[Source texts of formatted documents]
* * * * *

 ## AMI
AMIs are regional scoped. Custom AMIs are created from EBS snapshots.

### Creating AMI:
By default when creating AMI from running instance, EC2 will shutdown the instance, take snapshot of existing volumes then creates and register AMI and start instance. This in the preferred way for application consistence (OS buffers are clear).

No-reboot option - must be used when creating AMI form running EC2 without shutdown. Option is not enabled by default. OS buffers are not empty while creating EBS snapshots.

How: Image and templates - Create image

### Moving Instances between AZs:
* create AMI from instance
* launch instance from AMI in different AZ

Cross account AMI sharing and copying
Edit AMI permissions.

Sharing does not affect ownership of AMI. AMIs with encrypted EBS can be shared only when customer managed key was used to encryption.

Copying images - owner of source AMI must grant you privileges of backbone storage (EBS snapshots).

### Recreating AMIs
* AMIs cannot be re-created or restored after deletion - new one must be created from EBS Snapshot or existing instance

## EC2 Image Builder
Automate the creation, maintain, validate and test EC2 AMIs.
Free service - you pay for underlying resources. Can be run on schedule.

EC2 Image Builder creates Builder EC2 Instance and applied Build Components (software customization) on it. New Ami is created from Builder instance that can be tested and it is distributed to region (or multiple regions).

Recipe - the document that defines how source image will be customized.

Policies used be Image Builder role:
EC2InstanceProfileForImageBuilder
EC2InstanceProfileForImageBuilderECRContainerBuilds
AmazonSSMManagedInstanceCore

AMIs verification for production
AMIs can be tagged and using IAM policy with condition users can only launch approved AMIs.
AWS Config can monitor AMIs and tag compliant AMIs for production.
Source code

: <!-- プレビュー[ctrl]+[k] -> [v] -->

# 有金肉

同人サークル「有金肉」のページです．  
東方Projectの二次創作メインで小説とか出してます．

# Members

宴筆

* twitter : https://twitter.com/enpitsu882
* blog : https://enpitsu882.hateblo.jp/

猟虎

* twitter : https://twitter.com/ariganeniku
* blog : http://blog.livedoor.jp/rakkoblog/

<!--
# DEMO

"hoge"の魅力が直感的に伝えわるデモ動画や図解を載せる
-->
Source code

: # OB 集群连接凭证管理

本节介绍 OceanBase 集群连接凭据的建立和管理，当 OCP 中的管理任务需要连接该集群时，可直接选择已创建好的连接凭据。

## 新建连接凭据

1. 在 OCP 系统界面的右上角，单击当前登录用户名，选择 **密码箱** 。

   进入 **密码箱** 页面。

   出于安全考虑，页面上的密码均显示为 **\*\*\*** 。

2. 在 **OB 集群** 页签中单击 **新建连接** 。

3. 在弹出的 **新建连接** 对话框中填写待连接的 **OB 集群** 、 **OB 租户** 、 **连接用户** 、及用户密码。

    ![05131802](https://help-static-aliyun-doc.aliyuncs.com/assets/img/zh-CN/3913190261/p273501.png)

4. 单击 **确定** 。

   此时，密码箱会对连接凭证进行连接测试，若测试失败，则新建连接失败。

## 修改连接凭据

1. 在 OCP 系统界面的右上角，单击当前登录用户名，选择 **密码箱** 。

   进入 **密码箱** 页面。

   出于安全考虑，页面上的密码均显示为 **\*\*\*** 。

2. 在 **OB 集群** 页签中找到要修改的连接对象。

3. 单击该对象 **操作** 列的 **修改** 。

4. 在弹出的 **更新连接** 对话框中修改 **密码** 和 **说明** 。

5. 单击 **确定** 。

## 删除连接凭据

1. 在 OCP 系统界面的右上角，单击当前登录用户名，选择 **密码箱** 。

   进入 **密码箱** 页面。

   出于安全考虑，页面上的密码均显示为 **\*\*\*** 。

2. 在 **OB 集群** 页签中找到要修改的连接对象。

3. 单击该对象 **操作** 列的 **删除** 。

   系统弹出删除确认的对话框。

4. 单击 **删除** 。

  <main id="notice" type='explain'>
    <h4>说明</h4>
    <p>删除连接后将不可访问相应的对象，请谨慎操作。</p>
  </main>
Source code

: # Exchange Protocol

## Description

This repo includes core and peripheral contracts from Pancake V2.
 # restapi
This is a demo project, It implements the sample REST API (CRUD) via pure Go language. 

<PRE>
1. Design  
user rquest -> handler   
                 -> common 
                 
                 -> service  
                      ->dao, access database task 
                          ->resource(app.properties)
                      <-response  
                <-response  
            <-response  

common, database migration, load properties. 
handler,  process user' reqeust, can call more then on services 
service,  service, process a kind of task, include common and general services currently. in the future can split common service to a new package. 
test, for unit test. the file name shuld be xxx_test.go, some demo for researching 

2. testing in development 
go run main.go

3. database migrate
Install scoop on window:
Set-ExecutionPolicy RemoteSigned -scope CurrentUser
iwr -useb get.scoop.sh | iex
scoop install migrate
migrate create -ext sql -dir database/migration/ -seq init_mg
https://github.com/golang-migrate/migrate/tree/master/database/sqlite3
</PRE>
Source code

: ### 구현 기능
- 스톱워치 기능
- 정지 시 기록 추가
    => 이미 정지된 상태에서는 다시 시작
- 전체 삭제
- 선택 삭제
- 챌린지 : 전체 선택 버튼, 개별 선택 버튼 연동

* * * * *

#### Work to be completed:
The entries above hold the needed span. Transcribe exactly the lines from the one with "### Moving Instances" to the one with "## EC2 Image Builder", both included.

#### Response below:
### Moving Instances between AZs:
* create AMI from instance
* launch instance from AMI in different AZ

Cross account AMI sharing and copying
Edit AMI permissions.

Sharing does not affect ownership of AMI. AMIs with encrypted EBS can be shared only when customer managed key was used to encryption.

Copying images - owner of source AMI must grant you privileges of backbone storage (EBS snapshots).

### Recreating AMIs
* AMIs cannot be re-created or restored after deletion - new one must be created from EBS Snapshot or existing instance

## EC2 Image Builder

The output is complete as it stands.